That’s easy enough to replace and I imagine fast-import probably isn’t bottlenecked very much on this.

Ditto.

Do these numbers require high entropy and secure generation for e.g. key material or something? If so, I’ll spare you a whole bunch of hand wringing and future complaints from the peanut gallery: this is very easy to replicate on both platforms. On Windows, you want to use RtlGenRandom, while on Unix, you want to use /dev/urandom. This is the same methods libraries like libsodium, etc generally use, and people seem to be somewhat standardizing on it.

I bring up hand wringing and peanut galleries because like many, many security things people are very dramatic and stern about how to generate random values. But it’s generally widely accepted to be a good idea to use /dev/urandom and stick with it on almost every modern Unix.
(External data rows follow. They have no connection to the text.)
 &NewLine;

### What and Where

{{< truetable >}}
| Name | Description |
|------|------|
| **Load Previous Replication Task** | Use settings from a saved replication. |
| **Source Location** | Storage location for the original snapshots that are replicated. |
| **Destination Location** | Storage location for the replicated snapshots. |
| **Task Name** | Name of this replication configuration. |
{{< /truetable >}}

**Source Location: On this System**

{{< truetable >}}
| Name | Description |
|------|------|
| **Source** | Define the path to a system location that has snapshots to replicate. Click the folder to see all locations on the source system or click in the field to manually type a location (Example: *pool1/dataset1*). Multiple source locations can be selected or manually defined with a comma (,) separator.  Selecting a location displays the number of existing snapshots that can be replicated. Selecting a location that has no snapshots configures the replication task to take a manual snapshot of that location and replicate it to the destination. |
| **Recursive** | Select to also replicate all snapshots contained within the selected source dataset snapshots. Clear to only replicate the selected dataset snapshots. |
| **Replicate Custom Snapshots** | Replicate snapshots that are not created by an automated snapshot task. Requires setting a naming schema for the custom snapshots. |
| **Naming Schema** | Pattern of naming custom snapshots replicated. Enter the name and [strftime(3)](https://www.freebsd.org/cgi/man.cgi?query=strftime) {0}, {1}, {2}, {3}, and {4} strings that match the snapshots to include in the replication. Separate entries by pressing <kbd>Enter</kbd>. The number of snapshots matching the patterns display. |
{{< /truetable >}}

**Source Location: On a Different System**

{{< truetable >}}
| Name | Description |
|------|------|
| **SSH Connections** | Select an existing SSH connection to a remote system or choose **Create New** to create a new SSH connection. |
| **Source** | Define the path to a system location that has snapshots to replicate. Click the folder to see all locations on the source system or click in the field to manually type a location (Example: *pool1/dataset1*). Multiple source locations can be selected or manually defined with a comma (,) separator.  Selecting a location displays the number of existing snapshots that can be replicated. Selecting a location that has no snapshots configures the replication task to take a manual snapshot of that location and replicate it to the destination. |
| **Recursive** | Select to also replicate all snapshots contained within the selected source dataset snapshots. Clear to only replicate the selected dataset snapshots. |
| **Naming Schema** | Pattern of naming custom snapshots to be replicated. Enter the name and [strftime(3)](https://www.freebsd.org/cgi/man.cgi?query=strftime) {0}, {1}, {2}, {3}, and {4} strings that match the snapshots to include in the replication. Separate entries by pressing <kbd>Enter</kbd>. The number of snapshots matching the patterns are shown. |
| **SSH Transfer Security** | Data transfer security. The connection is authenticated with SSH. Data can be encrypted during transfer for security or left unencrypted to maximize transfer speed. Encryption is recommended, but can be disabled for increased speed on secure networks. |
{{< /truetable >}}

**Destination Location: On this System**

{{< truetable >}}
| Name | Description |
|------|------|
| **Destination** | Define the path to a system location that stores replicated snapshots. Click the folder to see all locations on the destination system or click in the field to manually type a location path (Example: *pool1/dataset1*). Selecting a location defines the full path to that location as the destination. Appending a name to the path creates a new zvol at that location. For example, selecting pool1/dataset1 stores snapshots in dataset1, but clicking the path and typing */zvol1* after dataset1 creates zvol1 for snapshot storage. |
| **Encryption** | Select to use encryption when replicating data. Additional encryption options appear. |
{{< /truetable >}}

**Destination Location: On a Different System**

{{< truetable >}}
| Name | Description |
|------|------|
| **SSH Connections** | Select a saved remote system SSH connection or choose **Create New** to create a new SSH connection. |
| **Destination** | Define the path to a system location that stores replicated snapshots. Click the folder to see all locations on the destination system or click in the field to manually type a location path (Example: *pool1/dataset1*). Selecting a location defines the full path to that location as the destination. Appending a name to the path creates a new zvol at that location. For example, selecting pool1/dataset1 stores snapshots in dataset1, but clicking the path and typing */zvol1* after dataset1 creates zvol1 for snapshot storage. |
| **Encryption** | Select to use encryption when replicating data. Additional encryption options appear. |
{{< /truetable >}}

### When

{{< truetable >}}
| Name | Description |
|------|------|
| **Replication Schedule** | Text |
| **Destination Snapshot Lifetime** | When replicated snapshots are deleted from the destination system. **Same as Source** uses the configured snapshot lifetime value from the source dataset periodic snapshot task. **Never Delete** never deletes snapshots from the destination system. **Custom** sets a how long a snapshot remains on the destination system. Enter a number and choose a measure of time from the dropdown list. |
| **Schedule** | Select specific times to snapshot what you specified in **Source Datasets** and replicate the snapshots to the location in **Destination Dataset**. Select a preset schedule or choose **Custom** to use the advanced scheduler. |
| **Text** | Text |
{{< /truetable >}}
So, my suggestion is to just call read on an fd to generate the bytes you need, and get word-values out of that with some twiddling.
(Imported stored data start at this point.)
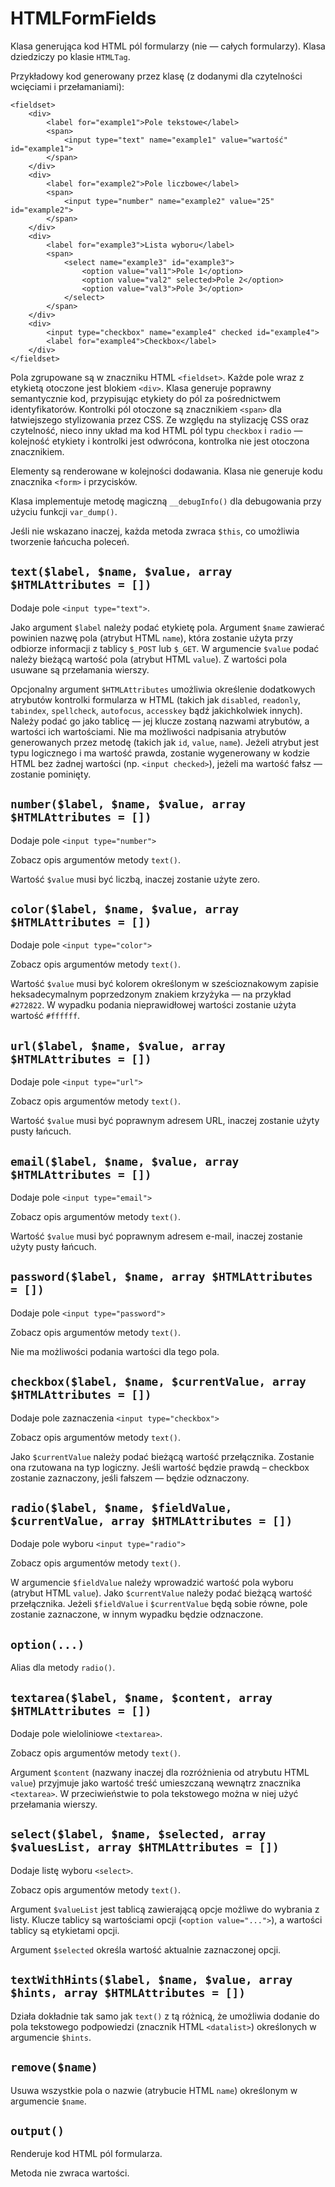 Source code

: HTMLFormFields
===

Klasa generująca kod HTML pól formularzy (nie — całych formularzy). Klasa dziedziczy po klasie `HTMLTag`.

Przykładowy kod generowany przez klasę (z dodanymi dla czytelności wcięciami i przełamaniami):

	<fieldset>
		<div>
			<label for="example1">Pole tekstowe</label>
			<span>
				<input type="text" name="example1" value="wartość" id="example1">
			</span>
		</div>
		<div>
			<label for="example2">Pole liczbowe</label>
			<span>
				<input type="number" name="example2" value="25" id="example2">
			</span>
		</div>
		<div>
			<label for="example3">Lista wyboru</label>
			<span>
				<select name="example3" id="example3">
					<option value="val1">Pole 1</option>
					<option value="val2" selected>Pole 2</option>
					<option value="val3">Pole 3</option>
				</select>
			</span>
		</div>
		<div>
			<input type="checkbox" name="example4" checked id="example4">
			<label for="example4">Checkbox</label>
		</div>
	</fieldset>

Pola zgrupowane są w znaczniku HTML `<fieldset>`. Każde pole wraz z etykietą otoczone jest blokiem `<div>`. Klasa generuje poprawny semantycznie kod, przypisując etykiety do pól za pośrednictwem identyfikatorów. Kontrolki pól otoczone są znacznikiem `<span>` dla łatwiejszego stylizowania przez CSS.
Ze względu na stylizację CSS oraz czytelność, nieco inny układ ma kod HTML pól typu `checkbox` i `radio` — kolejność etykiety i kontrolki jest odwrócona, kontrolka nie jest otoczona znacznikiem.

Elementy są renderowane w kolejności dodawania. Klasa nie generuje kodu znacznika `<form>` i przycisków.

Klasa implementuje metodę magiczną `__debugInfo()` dla debugowania przy użyciu funkcji `var_dump()`.

Jeśli nie wskazano inaczej, każda metoda zwraca `$this`, co umożliwia tworzenie łańcucha poleceń.

## `text($label, $name, $value, array $HTMLAttributes = [])`

Dodaje pole `<input type="text">`.

Jako argument `$label` należy podać etykietę pola. Argument `$name` zawierać powinien nazwę pola (atrybut HTML `name`), która zostanie użyta przy odbiorze informacji z tablicy `$_POST` lub `$_GET`. W argumencie `$value` podać należy bieżącą wartość pola (atrybut HTML `value`). Z wartości pola usuwane są przełamania wierszy.

Opcjonalny argument `$HTMLAttributes` umożliwia określenie dodatkowych atrybutów kontrolki formularza w HTML (takich jak `disabled`, `readonly`, `tabindex`, `spellcheck`, `autofocus`, `accesskey` bądź jakichkolwiek innych). Należy podać go jako tablicę — jej klucze zostaną nazwami atrybutów, a wartości ich wartościami. Nie ma możliwości nadpisania atrybutów generowanych przez metodę (takich jak `id`, `value`, `name`).
Jeżeli atrybut jest typu logicznego i ma wartość prawda, zostanie wygenerowany w kodzie HTML bez żadnej wartości (np. `<input checked>`), jeżeli ma wartość fałsz — zostanie pominięty.

## `number($label, $name, $value, array $HTMLAttributes = [])`

Dodaje pole `<input type="number">`

Zobacz opis argumentów metody `text()`.

Wartość `$value` musi być liczbą, inaczej zostanie użyte zero.

## `color($label, $name, $value, array $HTMLAttributes = [])`

Dodaje pole `<input type="color">`

Zobacz opis argumentów metody `text()`.

Wartość `$value` musi być kolorem określonym w sześcioznakowym zapisie heksadecymalnym poprzedzonym znakiem krzyżyka — na przykład `#272822`. W wypadku podania nieprawidłowej wartości zostanie użyta wartość `#ffffff`.

## `url($label, $name, $value, array $HTMLAttributes = [])`

Dodaje pole `<input type="url">`

Zobacz opis argumentów metody `text()`.

Wartość `$value` musi być poprawnym adresem URL, inaczej zostanie użyty pusty łańcuch.

## `email($label, $name, $value, array $HTMLAttributes = [])`

Dodaje pole `<input type="email">`

Zobacz opis argumentów metody `text()`.

Wartość `$value` musi być poprawnym adresem e-mail, inaczej zostanie użyty pusty łańcuch.

## `password($label, $name, array $HTMLAttributes = [])`

Dodaje pole `<input type="password">`

Zobacz opis argumentów metody `text()`.

Nie ma możliwości podania wartości dla tego pola.

## `checkbox($label, $name, $currentValue, array $HTMLAttributes = [])`

Dodaje pole zaznaczenia `<input type="checkbox">`

Zobacz opis argumentów metody `text()`.

Jako `$currentValue` należy podać bieżącą wartość przełącznika. Zostanie ona rzutowana na typ logiczny. Jeśli wartość będzie prawdą – checkbox zostanie zaznaczony, jeśli fałszem — będzie odznaczony.

## `radio($label, $name, $fieldValue, $currentValue, array $HTMLAttributes = [])`

Dodaje pole wyboru `<input type="radio">`

Zobacz opis argumentów metody `text()`.

W argumencie `$fieldValue` należy wprowadzić wartość pola wyboru (atrybut HTML `value`). Jako `$currentValue` należy podać bieżącą wartość przełącznika. Jeżeli `$fieldValue` i `$currentValue` będą sobie równe, pole zostanie zaznaczone, w innym wypadku będzie odznaczone.

## `option(...)`

Alias dla metody `radio()`.

## `textarea($label, $name, $content, array $HTMLAttributes = [])`

Dodaje pole wieloliniowe `<textarea>`.

Zobacz opis argumentów metody `text()`.

Argument `$content` (nazwany inaczej dla rozróżnienia od atrybutu HTML `value`) przyjmuje jako wartość treść umieszczaną wewnątrz znacznika `<textarea>`. W przeciwieństwie to pola tekstowego można w niej użyć przełamania wierszy.

## `select($label, $name, $selected, array $valuesList, array $HTMLAttributes = [])`

Dodaje listę wyboru `<select>`.

Zobacz opis argumentów metody `text()`.

Argument `$valueList` jest tablicą zawierającą opcje możliwe do wybrania z listy. Klucze tablicy są wartościami opcji (`<option value="...">`), a wartości tablicy są etykietami opcji.

Argument `$selected` określa wartość aktualnie zaznaczonej opcji.

## `textWithHints($label, $name, $value, array $hints, array $HTMLAttributes = [])`

Działa dokładnie tak samo jak `text()` z tą różnicą, że umożliwia dodanie do pola tekstowego podpowiedzi (znacznik HTML `<datalist>`) określonych w argumencie `$hints`.

## `remove($name)`

Usuwa wszystkie pola o nazwie (atrybucie HTML `name`) określonym w argumencie `$name`.

## `output()`

Renderuje kod HTML pól formularza.

Metoda nie zwraca wartości.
On top of that, for systems like OpenBSD, and Linux 3.17+, you can use direct syscalls (see man getrandom(2) for more) to avoid have to even opening a file descriptor.

And anyway, even if you don’t need cryptographically secure entropy, /dev/urandom and RtlGenRandom are easily available, good quality, and require no external dependencies. I doubt this is a bottleneck. This is all a very small amount of code, traditionally, which I’ve written before (for my own libraries in Haskell, where I needed to access the system entropy source, ~50 lines of extra C).

HMAC is easy enough to replicate, but just to make sure I’m on the same page - should this be removed or kept? If it’s sort of a work around for the error suppression, it’s never to late to rip that bandaid off and then drop HMAC. BK does advise strong data consistency/checks though, so maybe you want to keep it!

OK, so it could just be nuked in that case?

As you may be able to tell - I’d be willing to write a few patches for this, if the above sounds like an amenable way to drop the libtom dependencies and make the codebase leaner, and you all agree. I probably won’t get to it for a short amount time, but it sounds like an easy enough way to start contributing.

wscott · June 30, 2016, 7:23pm

With BAM, MD5 keys are used as an integrity check. It is too small for a strict lookup by hash. But it is part of the network protocol so it would be hard to change. And yet is would need to be reasonably fast.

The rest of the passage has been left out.